Brief — Copy the lines below, word for word, from the first through the line containing "# Long to Wide in Pandas". Leave the pictures out.

::::

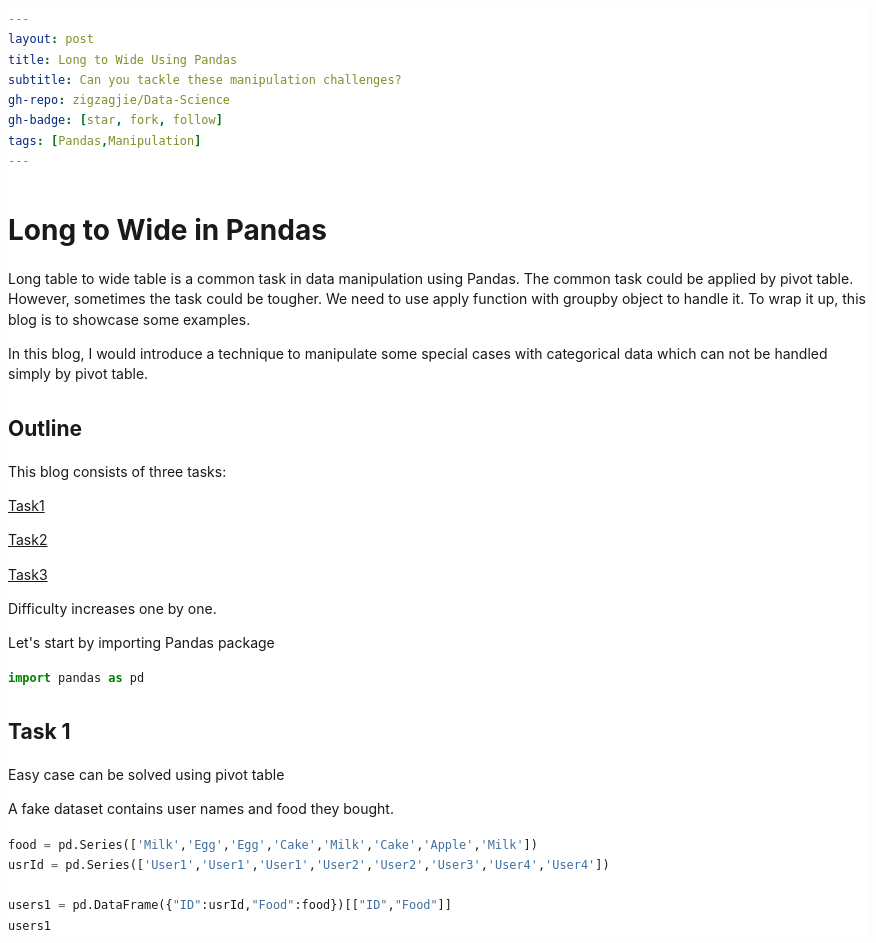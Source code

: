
 ```yaml
---
layout: post
title: Long to Wide Using Pandas
subtitle: Can you tackle these manipulation challenges?
gh-repo: zigzagjie/Data-Science
gh-badge: [star, fork, follow]
tags: [Pandas,Manipulation]
---
```

# Long to Wide in Pandas

Long table to wide table is a common task in data manipulation using Pandas. The common task could be applied by pivot table.  However, sometimes the task could be tougher. We need to use apply function with groupby object to handle it. To wrap it up, this blog is to showcase some examples.

In this blog, I would introduce a technique to manipulate some special cases with categorical data which can not be handled simply by pivot table.

## Outline

This blog consists of three tasks:

[Task1](#Task1)

[Task2](#Task2)

[Task3](#Task3)

Difficulty increases one by one.

Let's start by importing Pandas package


```python
import pandas as pd
```

<a id='Task1'></a>
## Task 1

Easy case can be solved using pivot table 

A fake dataset contains user names and food they bought.


```python
food = pd.Series(['Milk','Egg','Egg','Cake','Milk','Cake','Apple','Milk'])
usrId = pd.Series(['User1','User1','User1','User2','User2','User3','User4','User4'])

users1 = pd.DataFrame({"ID":usrId,"Food":food})[["ID","Food"]]
users1
```


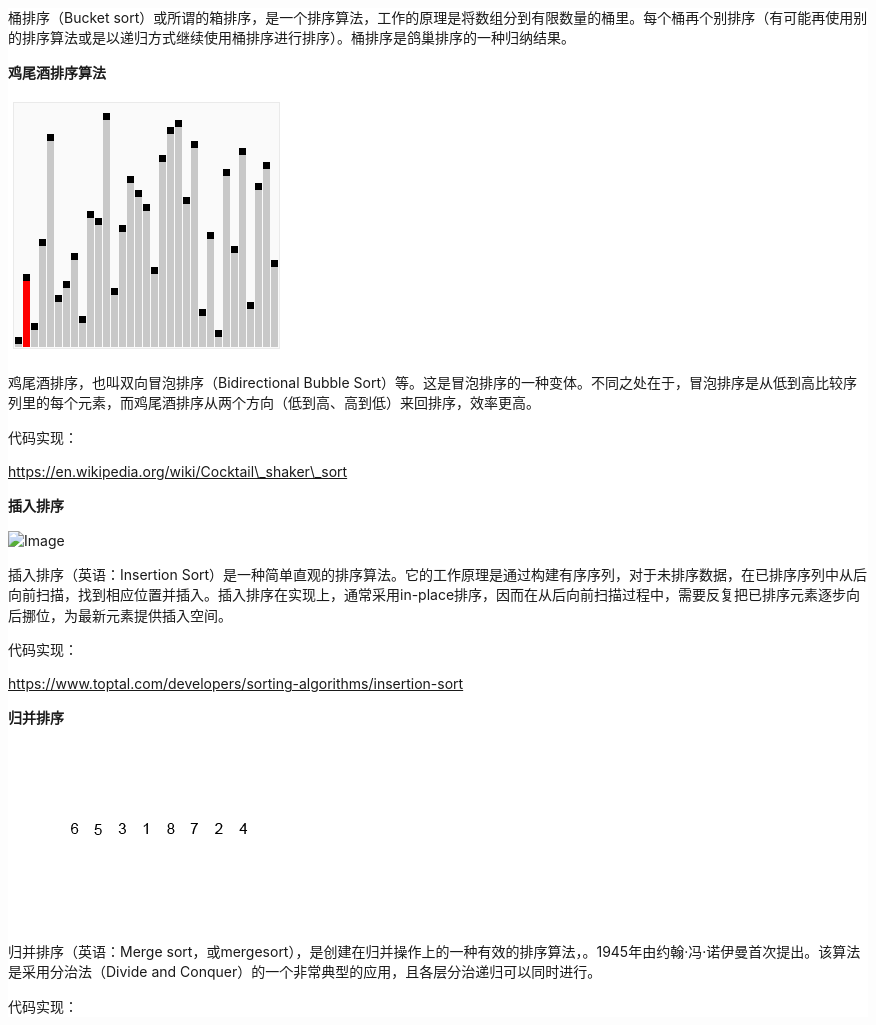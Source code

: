 桶排序（Bucket sort）或所谓的箱排序，是一个排序算法，工作的原理是将数组分到有限数量的桶里。每个桶再个别排序（有可能再使用别的排序算法或是以递归方式继续使用桶排序进行排序）。桶排序是鸽巢排序的一种归纳结果。

**鸡尾酒排序算法**

![Image](../../../_resources/640_wx_fmt_gif_wxfrom_5_wx_lazy__3b23f4f79a6645b4b.gif)

鸡尾酒排序，也叫双向冒泡排序（Bidirectional Bubble Sort）等。这是冒泡排序的一种变体。不同之处在于，冒泡排序是从低到高比较序列里的每个元素，而鸡尾酒排序从两个方向（低到高、高到低）来回排序，效率更高。

代码实现：

https://en.wikipedia.org/wiki/Cocktail\_shaker\_sort

**插入排序**

![Image](../../../_resources/640_wx_fmt_png_wxfrom_5_wx_lazy__0ff906261aa34a699.png)

插入排序（英语：Insertion Sort）是一种简单直观的排序算法。它的工作原理是通过构建有序序列，对于未排序数据，在已排序序列中从后向前扫描，找到相应位置并插入。插入排序在实现上，通常采用in-place排序，因而在从后向前扫描过程中，需要反复把已排序元素逐步向后挪位，为最新元素提供插入空间。

代码实现：

https://www.toptal.com/developers/sorting-algorithms/insertion-sort

**归并排序**

![Image](../../../_resources/640_wx_fmt_gif_wxfrom_5_wx_lazy__4dbdac1f8fa54d159.gif)

归并排序（英语：Merge sort，或mergesort），是创建在归并操作上的一种有效的排序算法，。1945年由约翰·冯·诺伊曼首次提出。该算法是采用分治法（Divide and Conquer）的一个非常典型的应用，且各层分治递归可以同时进行。

代码实现：
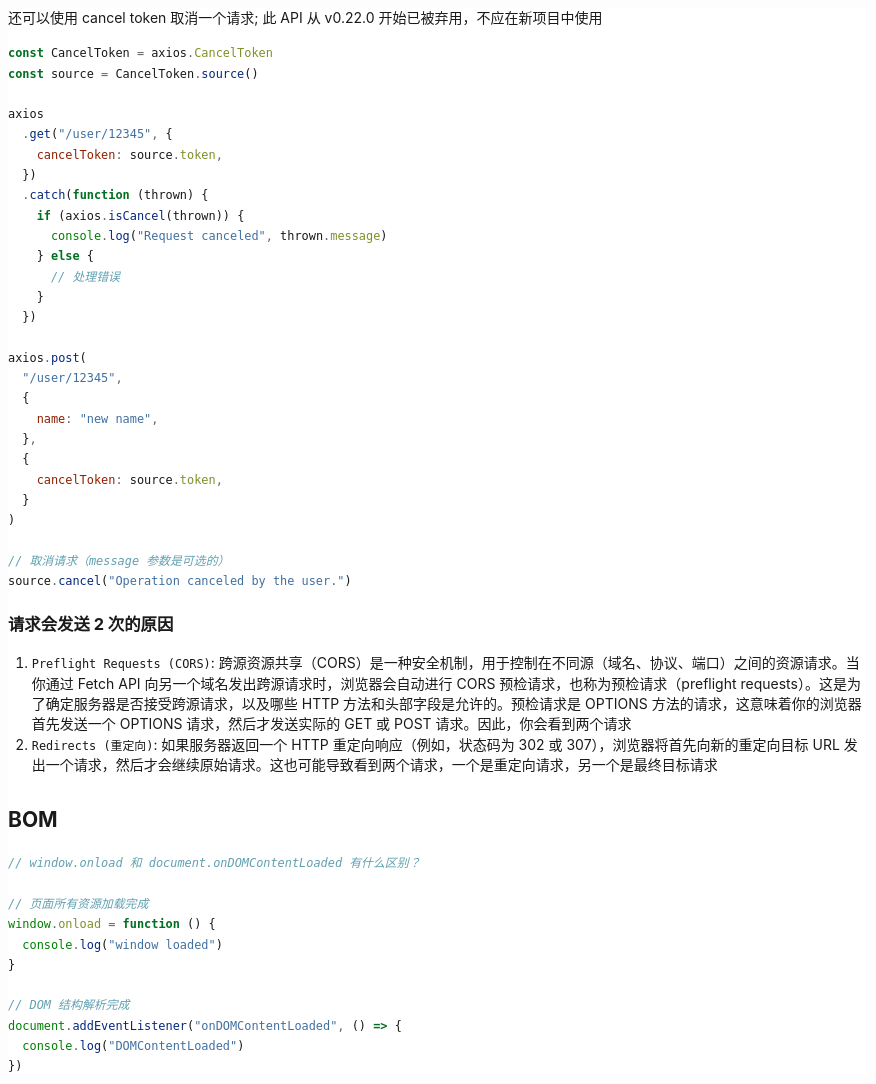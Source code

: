 还可以使用 cancel token 取消一个请求; 此 API 从 v0.22.0 开始已被弃用，不应在新项目中使用

```js
const CancelToken = axios.CancelToken
const source = CancelToken.source()

axios
  .get("/user/12345", {
    cancelToken: source.token,
  })
  .catch(function (thrown) {
    if (axios.isCancel(thrown)) {
      console.log("Request canceled", thrown.message)
    } else {
      // 处理错误
    }
  })

axios.post(
  "/user/12345",
  {
    name: "new name",
  },
  {
    cancelToken: source.token,
  }
)

// 取消请求（message 参数是可选的）
source.cancel("Operation canceled by the user.")
```

### 请求会发送 2 次的原因

1. `Preflight Requests (CORS)`: 跨源资源共享（CORS）是一种安全机制，用于控制在不同源（域名、协议、端口）之间的资源请求。当你通过 Fetch API 向另一个域名发出跨源请求时，浏览器会自动进行 CORS 预检请求，也称为预检请求（preflight requests）。这是为了确定服务器是否接受跨源请求，以及哪些 HTTP 方法和头部字段是允许的。预检请求是 OPTIONS 方法的请求，这意味着你的浏览器首先发送一个 OPTIONS 请求，然后才发送实际的 GET 或 POST 请求。因此，你会看到两个请求
2. `Redirects (重定向)`: 如果服务器返回一个 HTTP 重定向响应（例如，状态码为 302 或 307），浏览器将首先向新的重定向目标 URL 发出一个请求，然后才会继续原始请求。这也可能导致看到两个请求，一个是重定向请求，另一个是最终目标请求

## BOM

```js
// window.onload 和 document.onDOMContentLoaded 有什么区别？

// 页面所有资源加载完成
window.onload = function () {
  console.log("window loaded")
}

// DOM 结构解析完成
document.addEventListener("onDOMContentLoaded", () => {
  console.log("DOMContentLoaded")
})
```
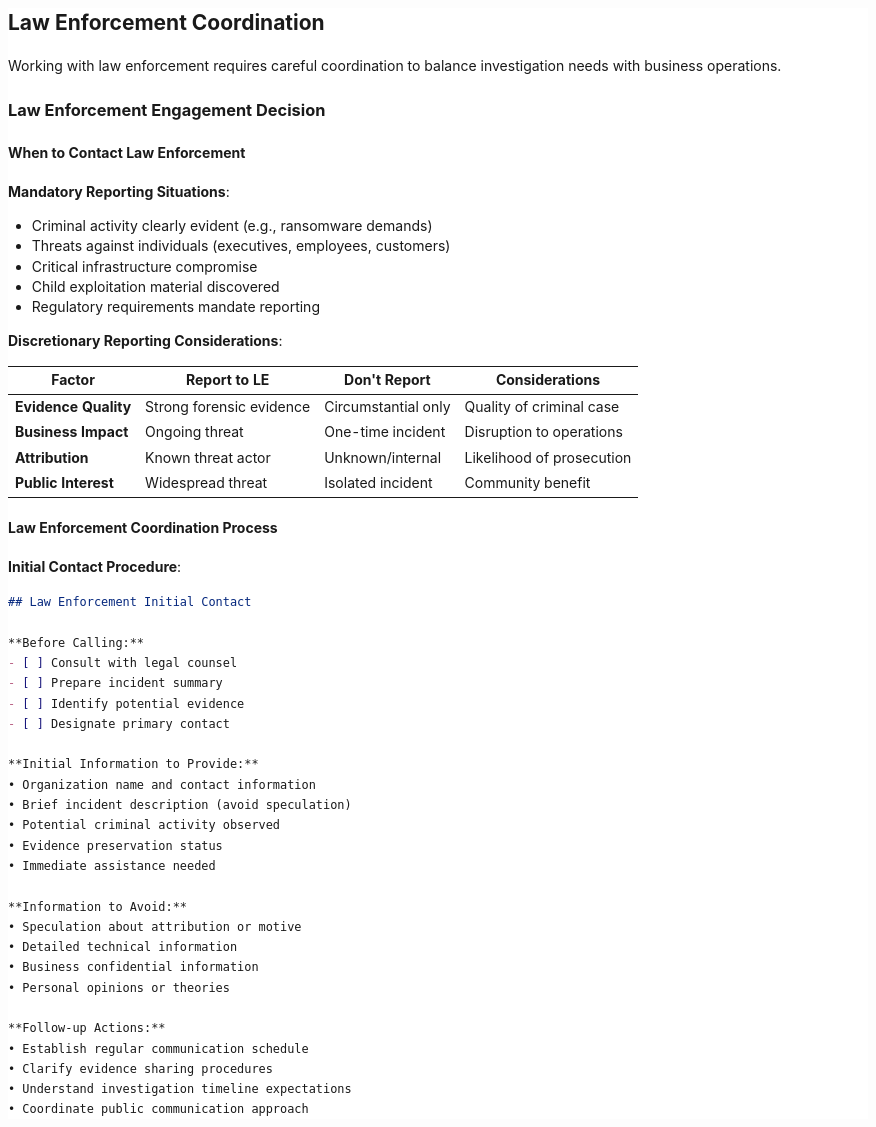 
## Law Enforcement Coordination

Working with law enforcement requires careful coordination to balance investigation needs with business operations.

### Law Enforcement Engagement Decision

#### **When to Contact Law Enforcement**

**Mandatory Reporting Situations**:
- Criminal activity clearly evident (e.g., ransomware demands)
- Threats against individuals (executives, employees, customers)
- Critical infrastructure compromise
- Child exploitation material discovered
- Regulatory requirements mandate reporting

**Discretionary Reporting Considerations**:

| Factor | Report to LE | Don't Report | Considerations |
|--------|-------------|-------------|----------------|
| **Evidence Quality** | Strong forensic evidence | Circumstantial only | Quality of criminal case |
| **Business Impact** | Ongoing threat | One-time incident | Disruption to operations |
| **Attribution** | Known threat actor | Unknown/internal | Likelihood of prosecution |
| **Public Interest** | Widespread threat | Isolated incident | Community benefit |

#### **Law Enforcement Coordination Process**

**Initial Contact Procedure**:
```markdown
## Law Enforcement Initial Contact

**Before Calling:**
- [ ] Consult with legal counsel
- [ ] Prepare incident summary
- [ ] Identify potential evidence
- [ ] Designate primary contact

**Initial Information to Provide:**
• Organization name and contact information
• Brief incident description (avoid speculation)
• Potential criminal activity observed
• Evidence preservation status
• Immediate assistance needed

**Information to Avoid:**
• Speculation about attribution or motive
• Detailed technical information
• Business confidential information
• Personal opinions or theories

**Follow-up Actions:**
• Establish regular communication schedule
• Clarify evidence sharing procedures
• Understand investigation timeline expectations
• Coordinate public communication approach
```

::::

Answer to this exercise —
Source code

:
 ```yaml
---
layout: post
title: Long to Wide Using Pandas
subtitle: Can you tackle these manipulation challenges?
gh-repo: zigzagjie/Data-Science
gh-badge: [star, fork, follow]
tags: [Pandas,Manipulation]
---
```

# Long to Wide in Pandas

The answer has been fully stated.